I set up a Dataprep scheduled job flow copying and treating daily some csv and json files stored in a Cloud Storage bucket to Big Query tables. It was working fine, but since some days the job started copying in Big Query less rows than those contained in the csv and json files. I don't know if this is related but in the same time the process upstream changed also the content type of the files. The csvs switched from application/octet-stream to text/csv; charset=utf-8. The jsons from application/json to application/json; charset=utf-8. Can this change of content type be somehow related? Otherwise does anybody had some similar issues?

I created the same version of csv file (with 5 records) one with content type application/octet-stream the other text/csv; charset=utf-8. Then I created a simple Dataprep job just reading the csv files and converting some integer variable to test and exporting the end result to a Big Query table.

The flow treating the csv with application/octet-stream encoding exported 5 records to Big Query, as expected.

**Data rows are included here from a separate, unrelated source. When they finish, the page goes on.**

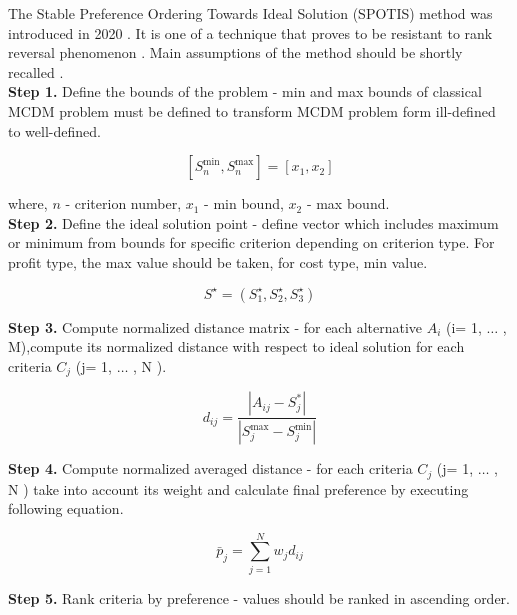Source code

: 
The Stable Preference Ordering Towards Ideal Solution (SPOTIS) method was introduced in 2020 \cite{dezert2020spotis}. It is one of a technique that proves to be resistant to rank reversal phenomenon \cite{shekhovtsov2021new}. Main assumptions of the method should be shortly recalled \cite{paradowski2021results}. \\

\noindent \textbf{Step 1.} Define the bounds of the problem - min and max bounds of classical MCDM problem must be defined to transform MCDM problem form ill-defined to well-defined.

\begin{equation}
\left[S_{n}^{\min }, S_{n}^{\max }\right]=\left[x_{1}, x_{2}\right]
\end{equation}

where, $n$ - criterion number, $x_1$ - min bound, $x_2$ - max bound. \\

\noindent \textbf{Step 2.} Define the ideal solution point - define vector which includes maximum or minimum from bounds for specific criterion depending on criterion type. For profit type, the max value should be taken, for cost type, min value.

\begin{equation}
S^{\star}=\left(S_{1}^{\star}, S_{2}^{\star}, S_{3}^{\star}\right)
\end{equation}

\noindent \textbf{Step 3.} Compute normalized distance matrix - for each alternative $A_{i}$ (i= 1, $\ldots$ , M),compute its normalized distance with respect to ideal solution for each criteria $C_{j}$ (j= 1, $\ldots$ , N ).

\begin{equation}
d_{i j}=\frac{\left|A_{i j}-S_{j}^{*}\right|}{\left|S_{j}^{\max }-S_{j}^{\min }\right|}
\end{equation}

\noindent \textbf{Step 4.} Compute normalized averaged distance - for each criteria $C_{j}$ (j= 1, $\ldots$ , N ) take into account its weight and calculate final preference by executing following equation.

\begin{equation}
\bar{p}_{j}=\sum_{j=1}^{N} w_{j} d_{i j}
\end{equation}

\noindent \textbf{Step 5.} Rank criteria by preference - values should be ranked in ascending order.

The one treating the csv with text/csv; charset=utf-8, exported only 3 records, even if the data recipe in the Dataprep Transformer node shown 5 records.

Find here below my target Big Query schema:

CustomerID:STRING,
CustomerUniqueRef:STRING,
BranchID:STRING,
DateCreated:DATETIME,
CreatedBy:STRING,
PreviouslyBanked:STRING

My transformations in Dataprep are just converting CustomerID, CustomerUniqueRef, CreatedBy and PreviouslyBanked from INTEGER to STRING.

Find also my csv for test:

CustomerID,CustomerUniqueRef,BranchID,DateCreated,CreatedBy,PreviouslyBanked 43944,0004674956,004,2019-06-14T10:52:11,77,1 43945,0004674957,004,2019-06-14T10:59:32,77,0 43946,0004674958,004,2019-06-14T11:03:14,77,0 43947,0004674959,004,2019-06-14T11:06:23,77,0 43948,0004674960,004,2019-06-14T11:09:24,77,0

1
Hey Giorgio, can you please attach your BQ table schema & an example of some records you are trying to insert?Royzipuff
Hi Royzipuff, sure, I just edited to add Big Query schema and csv sample.Giorgio Rivero
Thanks, I have created a similar flow in Dataprep importing the CSV records you attached from GCS (as text/csv), and a corresponding table in BigQuery. All 5 rows seem to load successfully. Does your Dataprep job append / truncate / drop-create the destination table every time you run it?Royzipuff
Thanks! My Dataprep job creates a new Big Query table every time I run it. Like prefix_20190616_161227. That didn't change anyway.Giorgio Rivero
@Royzipuff text/csv; charset=utf-8 and text/csv are the same?Giorgio Rivero

1 Answers

1
votes

I finally found what the issue was. It was a matter of incorrect parametrization of the csv in Cloud Storage. Its content-type was text/csv; charset=utf-8 and content-encoding gzip. So actually the csv was compressed. Moving to content-type=text/csv and content-encoding=utf-8 solved the issue.